During the fighting, the Hamas terrorist group, which has been funded by Iran, and other Islamic terror organizations fired more than 4,000 rockets out of Gaza. To stop those rockets, Israel launched a massive surgical bombing campaign.
Netanyahu told Blinken he hoped the U.S. will not renew the nuclear deal with Iran and that if necessary Israel will chart its own course.
He said, "We also reiterated that whatever happens Israel will always reserve the right to defend itself against a regime committed to our destruction, committed to getting the weapons of mass destruction for that end."
Blinken came with a message to rebuild Gaza after many buildings were destroyed in the Israeli bombing campaign. Many of those buildings were empty since Israel has a policy of warning residents to leave those buildings to minimize civilian casualties. Hamas also implemented a policy as it has in the past of embedding its military infrastructure within civilian areas to use people as human shields.

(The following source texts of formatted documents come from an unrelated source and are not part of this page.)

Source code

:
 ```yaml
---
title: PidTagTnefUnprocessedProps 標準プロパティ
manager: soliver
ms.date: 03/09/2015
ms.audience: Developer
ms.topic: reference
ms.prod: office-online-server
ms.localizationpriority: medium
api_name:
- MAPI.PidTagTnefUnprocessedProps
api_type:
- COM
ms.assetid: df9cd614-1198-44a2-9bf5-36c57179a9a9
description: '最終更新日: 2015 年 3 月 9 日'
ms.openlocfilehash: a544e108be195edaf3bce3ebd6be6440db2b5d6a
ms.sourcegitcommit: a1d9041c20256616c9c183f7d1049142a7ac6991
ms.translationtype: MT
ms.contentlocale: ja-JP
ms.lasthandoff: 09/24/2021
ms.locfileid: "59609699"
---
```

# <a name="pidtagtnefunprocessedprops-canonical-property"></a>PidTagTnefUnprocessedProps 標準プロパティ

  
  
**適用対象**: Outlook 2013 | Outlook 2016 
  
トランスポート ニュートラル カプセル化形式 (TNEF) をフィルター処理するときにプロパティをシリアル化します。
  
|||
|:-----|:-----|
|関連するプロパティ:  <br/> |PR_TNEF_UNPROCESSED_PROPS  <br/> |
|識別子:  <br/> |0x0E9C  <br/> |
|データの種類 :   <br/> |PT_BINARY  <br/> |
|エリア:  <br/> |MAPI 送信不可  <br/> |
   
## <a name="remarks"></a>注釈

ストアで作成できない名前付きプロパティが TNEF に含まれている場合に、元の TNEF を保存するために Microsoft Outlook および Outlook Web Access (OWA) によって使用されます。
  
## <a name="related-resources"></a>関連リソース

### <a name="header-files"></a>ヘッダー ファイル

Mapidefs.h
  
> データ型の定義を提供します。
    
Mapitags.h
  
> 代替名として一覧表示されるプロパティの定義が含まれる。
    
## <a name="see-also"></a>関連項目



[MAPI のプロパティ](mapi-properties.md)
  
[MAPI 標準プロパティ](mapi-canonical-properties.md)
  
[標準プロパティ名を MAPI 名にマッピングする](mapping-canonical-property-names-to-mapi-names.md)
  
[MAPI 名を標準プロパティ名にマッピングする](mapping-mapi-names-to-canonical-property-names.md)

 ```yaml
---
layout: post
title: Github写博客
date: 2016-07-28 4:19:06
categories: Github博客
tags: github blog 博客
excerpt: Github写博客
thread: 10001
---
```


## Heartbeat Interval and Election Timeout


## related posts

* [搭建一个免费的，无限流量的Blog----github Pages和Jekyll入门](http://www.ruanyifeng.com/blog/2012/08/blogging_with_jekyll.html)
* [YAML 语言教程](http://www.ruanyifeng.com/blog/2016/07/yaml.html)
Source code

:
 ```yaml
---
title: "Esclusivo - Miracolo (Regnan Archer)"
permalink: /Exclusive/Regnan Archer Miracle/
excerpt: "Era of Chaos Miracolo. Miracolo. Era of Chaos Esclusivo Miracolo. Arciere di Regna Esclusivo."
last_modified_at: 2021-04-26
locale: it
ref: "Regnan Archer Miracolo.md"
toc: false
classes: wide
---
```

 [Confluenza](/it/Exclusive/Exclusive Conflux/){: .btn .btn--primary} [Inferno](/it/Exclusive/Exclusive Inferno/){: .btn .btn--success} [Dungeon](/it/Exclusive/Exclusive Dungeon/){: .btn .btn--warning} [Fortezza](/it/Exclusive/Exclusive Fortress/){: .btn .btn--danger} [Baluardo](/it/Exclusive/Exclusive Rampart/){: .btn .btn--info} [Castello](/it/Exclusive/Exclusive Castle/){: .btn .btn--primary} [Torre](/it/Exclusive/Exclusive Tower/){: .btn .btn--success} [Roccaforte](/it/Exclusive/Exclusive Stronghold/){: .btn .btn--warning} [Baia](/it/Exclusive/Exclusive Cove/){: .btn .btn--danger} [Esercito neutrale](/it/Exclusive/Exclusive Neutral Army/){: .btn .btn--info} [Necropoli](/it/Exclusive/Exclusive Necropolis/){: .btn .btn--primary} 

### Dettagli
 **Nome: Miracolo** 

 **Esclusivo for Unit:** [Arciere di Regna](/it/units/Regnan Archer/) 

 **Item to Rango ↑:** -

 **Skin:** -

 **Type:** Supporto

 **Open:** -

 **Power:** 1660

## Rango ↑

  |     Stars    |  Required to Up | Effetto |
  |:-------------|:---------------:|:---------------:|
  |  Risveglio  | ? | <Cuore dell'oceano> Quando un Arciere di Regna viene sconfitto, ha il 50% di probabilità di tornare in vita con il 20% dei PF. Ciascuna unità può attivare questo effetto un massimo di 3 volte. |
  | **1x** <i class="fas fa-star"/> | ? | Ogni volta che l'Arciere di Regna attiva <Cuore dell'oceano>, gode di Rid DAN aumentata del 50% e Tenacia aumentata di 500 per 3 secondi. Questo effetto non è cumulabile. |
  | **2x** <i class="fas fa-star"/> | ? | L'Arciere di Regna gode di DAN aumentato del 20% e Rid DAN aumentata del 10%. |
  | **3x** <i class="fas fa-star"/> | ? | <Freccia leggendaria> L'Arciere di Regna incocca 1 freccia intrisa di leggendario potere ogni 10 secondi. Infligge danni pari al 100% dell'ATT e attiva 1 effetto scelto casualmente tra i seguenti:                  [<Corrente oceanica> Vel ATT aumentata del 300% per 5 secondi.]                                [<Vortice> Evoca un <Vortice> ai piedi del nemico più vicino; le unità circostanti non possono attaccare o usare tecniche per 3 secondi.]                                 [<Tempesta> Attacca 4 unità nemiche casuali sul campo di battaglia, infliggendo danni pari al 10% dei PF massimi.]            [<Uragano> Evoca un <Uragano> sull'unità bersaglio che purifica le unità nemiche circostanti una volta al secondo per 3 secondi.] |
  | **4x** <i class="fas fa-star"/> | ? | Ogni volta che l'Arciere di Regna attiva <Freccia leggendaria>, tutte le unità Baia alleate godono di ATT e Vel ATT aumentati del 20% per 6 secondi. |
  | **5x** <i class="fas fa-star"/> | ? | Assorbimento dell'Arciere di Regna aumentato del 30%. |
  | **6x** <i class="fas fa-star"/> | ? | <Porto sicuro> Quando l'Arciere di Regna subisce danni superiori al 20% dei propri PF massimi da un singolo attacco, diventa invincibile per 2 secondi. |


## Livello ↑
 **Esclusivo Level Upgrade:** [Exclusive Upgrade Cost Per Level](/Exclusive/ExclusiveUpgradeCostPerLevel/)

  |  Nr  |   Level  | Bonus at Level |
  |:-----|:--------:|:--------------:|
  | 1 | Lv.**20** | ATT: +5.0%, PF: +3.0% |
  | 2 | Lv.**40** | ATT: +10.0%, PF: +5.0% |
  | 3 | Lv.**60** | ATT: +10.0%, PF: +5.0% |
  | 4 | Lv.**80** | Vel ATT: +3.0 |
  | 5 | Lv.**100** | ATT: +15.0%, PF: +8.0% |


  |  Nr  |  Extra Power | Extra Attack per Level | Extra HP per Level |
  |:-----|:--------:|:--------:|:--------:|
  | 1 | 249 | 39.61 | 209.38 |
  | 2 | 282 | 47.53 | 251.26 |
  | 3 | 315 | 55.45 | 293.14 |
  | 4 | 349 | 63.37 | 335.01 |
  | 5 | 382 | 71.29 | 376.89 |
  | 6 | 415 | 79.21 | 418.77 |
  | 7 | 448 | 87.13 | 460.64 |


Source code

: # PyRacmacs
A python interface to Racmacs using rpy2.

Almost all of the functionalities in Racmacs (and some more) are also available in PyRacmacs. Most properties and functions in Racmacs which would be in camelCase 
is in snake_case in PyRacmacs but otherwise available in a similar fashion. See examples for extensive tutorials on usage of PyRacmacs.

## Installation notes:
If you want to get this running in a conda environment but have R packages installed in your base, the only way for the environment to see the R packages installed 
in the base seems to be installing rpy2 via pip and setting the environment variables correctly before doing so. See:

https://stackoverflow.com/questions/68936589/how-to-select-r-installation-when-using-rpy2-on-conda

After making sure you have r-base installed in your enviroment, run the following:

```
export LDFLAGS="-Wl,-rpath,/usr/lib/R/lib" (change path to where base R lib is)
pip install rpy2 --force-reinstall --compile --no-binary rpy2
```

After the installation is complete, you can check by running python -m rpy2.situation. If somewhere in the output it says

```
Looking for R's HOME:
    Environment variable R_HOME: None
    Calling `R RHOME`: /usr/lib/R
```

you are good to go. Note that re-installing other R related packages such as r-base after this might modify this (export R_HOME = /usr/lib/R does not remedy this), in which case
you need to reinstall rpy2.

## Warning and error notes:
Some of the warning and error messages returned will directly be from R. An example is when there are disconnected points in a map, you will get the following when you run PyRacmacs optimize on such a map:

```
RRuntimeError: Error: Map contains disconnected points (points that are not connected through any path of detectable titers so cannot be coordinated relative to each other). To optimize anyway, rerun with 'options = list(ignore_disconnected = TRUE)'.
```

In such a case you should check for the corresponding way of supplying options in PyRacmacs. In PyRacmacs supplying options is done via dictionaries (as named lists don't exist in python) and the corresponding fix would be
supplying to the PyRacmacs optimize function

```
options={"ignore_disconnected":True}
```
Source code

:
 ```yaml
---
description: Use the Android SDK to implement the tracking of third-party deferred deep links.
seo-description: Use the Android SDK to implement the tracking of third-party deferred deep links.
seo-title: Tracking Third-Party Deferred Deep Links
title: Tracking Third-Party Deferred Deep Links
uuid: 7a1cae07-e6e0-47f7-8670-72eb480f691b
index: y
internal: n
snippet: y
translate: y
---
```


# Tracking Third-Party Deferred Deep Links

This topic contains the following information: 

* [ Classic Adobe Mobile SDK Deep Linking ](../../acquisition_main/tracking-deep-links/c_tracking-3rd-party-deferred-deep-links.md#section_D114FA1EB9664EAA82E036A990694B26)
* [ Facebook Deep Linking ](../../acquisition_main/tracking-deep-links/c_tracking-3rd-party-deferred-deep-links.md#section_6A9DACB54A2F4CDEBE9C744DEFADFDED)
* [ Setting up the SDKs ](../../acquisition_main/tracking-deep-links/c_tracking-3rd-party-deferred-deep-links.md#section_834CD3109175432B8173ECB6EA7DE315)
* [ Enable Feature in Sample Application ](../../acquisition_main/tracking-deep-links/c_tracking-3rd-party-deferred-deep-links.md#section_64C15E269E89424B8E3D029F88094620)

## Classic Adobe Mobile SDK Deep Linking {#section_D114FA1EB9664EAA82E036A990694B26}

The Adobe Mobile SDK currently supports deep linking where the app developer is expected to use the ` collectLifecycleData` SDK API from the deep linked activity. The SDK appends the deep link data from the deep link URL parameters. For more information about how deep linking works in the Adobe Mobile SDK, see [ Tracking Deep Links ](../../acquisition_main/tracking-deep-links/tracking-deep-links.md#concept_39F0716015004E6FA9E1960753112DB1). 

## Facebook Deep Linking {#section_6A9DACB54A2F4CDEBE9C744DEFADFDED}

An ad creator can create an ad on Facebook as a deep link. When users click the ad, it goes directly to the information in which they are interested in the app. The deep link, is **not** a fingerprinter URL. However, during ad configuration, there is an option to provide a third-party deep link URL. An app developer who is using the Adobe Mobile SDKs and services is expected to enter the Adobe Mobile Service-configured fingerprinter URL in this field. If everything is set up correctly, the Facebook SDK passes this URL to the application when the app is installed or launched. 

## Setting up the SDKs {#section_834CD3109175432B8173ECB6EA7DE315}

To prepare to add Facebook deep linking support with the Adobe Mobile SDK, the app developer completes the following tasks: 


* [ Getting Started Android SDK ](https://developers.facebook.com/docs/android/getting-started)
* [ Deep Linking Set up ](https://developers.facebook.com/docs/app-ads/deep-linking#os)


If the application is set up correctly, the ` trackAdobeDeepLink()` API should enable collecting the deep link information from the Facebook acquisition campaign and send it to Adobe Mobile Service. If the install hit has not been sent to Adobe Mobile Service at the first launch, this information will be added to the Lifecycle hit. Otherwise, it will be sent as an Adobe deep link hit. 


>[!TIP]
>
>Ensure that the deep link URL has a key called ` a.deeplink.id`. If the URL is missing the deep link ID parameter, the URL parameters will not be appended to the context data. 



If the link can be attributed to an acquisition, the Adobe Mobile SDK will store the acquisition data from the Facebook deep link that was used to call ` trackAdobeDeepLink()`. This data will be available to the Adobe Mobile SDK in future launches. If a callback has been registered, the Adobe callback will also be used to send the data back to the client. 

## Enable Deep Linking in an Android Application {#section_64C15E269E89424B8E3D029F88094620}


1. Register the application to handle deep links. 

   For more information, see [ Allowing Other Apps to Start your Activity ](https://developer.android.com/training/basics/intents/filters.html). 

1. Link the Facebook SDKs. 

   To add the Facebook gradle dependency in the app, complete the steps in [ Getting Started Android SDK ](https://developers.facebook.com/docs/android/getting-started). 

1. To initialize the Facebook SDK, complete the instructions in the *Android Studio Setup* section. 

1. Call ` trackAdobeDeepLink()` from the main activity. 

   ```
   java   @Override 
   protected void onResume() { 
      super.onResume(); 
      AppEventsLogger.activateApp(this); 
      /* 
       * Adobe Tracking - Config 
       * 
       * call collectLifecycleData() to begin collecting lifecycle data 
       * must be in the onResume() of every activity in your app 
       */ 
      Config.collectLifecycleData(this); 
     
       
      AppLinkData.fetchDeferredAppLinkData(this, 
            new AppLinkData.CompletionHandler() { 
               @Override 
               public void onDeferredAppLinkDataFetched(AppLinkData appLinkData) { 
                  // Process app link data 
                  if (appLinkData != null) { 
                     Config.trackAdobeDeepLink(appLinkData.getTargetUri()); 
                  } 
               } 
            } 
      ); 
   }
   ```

The U.S. has committed hundreds of millions of dollars to rebuild Gaza. Blinken said, "The United States will work to rally international support around that effort while also making our own significant contributions including some that I will announce later today. We'll work with our partners, closely with all to ensure that Hamas does not benefit."
For many, it's an open question to see how the U.S. and international aid can rebuild Gaza without benefiting Hamas.
The question many are asking too is where did Hamas get all those rockets it fired in the 11-day war? After the conflict, Hamas leader Ismail Haniyeh gave much of the credit to Iran.
He said, "I cannot but thank those who brought forth money and weaponry to the valiant resistance, the Islamic Republic of Iran; who did not hold back money, weapons, and technical support."
During the conflict, Prime Minister Netanyahu displayed an Iranian drone intercepted on the Jordanian border.
He said, "It says everything on the true patron of terror in the Middle East in the world - Iran."
It's this flagrant support of Hamas and other terror groups in the region that led 44 Republican senators to send a letter to President Biden to suspend its nuclear talks with the Islamic regime.
Many, like former Israeli ambassador to the U.S. Ron Dermer, are concerned sanctions relief would enable Iran to export its terror throughout the region.
He told CBN News, "Iran is stirring the pot in Iraq, in Syria, in Lebanon, in Yemen, in Gaza. That's all of Iran's terror proxies in the region which is another reason why what's going on in Gaza, we shouldn't lose sight of who the big enemy is - Iran. I hope very much that the U.S. administration will not go back into the dangerous nuclear deal with Iran and it will continue to keep the pressure on that Iranian regime that represents a threat to us. It represents a threat to our Arab neighbors and it represents a threat to peace throughout the region."